Casa Nocchia fu ereditata da mia nonna Chiara, discendente della casata annessa al castello di “Brigolante”. Da una pergamena del XI secolo, rinvenuta nell’archivio della cattedrale di San Rufino, si legge che i signori di Brigolante erano “…Brigulo e Berta, sua consorte; longobardi ancora di origine e Casa Nocchia gli apparteneva…”.

Azienda Agricola - Assisi

Nel corso degli anni la casa ha subito molte trasformazioni sino ad arrivare allo stato attuale che unisce modernità e storia, rimanendo ancora evidenti i segni di un’antica torre nella facciata Nord.
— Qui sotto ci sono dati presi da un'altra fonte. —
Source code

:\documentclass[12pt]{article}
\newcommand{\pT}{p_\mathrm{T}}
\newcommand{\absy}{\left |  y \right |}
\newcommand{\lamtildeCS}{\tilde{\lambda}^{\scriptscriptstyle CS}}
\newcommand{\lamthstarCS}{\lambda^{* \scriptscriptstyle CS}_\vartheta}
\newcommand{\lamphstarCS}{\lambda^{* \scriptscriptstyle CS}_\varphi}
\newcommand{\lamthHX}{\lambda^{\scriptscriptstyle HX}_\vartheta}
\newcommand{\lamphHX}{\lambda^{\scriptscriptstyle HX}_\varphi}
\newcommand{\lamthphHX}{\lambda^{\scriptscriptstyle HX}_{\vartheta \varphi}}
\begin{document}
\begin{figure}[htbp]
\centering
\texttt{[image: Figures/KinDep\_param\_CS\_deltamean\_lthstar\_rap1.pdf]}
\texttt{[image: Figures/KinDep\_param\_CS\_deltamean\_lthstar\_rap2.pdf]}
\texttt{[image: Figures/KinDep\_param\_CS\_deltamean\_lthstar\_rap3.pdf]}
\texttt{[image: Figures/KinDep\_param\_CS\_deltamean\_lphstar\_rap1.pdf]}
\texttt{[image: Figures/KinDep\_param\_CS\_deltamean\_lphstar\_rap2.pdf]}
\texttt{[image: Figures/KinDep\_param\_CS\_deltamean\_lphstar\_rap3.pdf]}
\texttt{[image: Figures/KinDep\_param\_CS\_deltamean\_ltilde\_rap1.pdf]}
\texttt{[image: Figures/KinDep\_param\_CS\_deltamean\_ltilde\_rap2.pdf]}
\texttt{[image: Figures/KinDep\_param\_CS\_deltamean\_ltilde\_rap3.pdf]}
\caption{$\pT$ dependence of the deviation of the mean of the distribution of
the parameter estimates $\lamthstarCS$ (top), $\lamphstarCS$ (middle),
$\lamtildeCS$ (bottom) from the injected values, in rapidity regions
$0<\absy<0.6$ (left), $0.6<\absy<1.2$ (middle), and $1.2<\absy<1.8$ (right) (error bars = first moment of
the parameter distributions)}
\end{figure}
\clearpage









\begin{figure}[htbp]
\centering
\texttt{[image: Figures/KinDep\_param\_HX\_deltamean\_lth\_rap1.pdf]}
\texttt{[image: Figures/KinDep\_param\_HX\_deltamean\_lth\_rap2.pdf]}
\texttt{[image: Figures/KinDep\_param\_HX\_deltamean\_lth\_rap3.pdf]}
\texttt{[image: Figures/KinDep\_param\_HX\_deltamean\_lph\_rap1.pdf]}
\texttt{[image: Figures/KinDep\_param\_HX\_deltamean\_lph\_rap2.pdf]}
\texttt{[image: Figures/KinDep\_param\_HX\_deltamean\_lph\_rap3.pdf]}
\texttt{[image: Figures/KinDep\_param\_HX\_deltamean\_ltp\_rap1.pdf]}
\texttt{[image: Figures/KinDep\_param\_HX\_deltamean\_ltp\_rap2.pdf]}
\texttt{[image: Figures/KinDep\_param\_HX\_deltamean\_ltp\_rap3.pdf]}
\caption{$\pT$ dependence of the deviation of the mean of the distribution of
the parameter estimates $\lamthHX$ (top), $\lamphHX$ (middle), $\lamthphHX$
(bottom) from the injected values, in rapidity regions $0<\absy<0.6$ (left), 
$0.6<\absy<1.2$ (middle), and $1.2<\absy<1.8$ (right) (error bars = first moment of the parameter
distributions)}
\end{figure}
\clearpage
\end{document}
Il nome “Nocchia” deriva da un secolare albero di nocciole (chiamate in dialetto nocchie) di antica memoria, che per gli abitanti della zona rappresentava un frutto semplice ma gradito. Alla stessa maniera, Casa Nocchia vuole rappresentare per i turisti un punto di riferimento importante, un luogo di pace e serenità.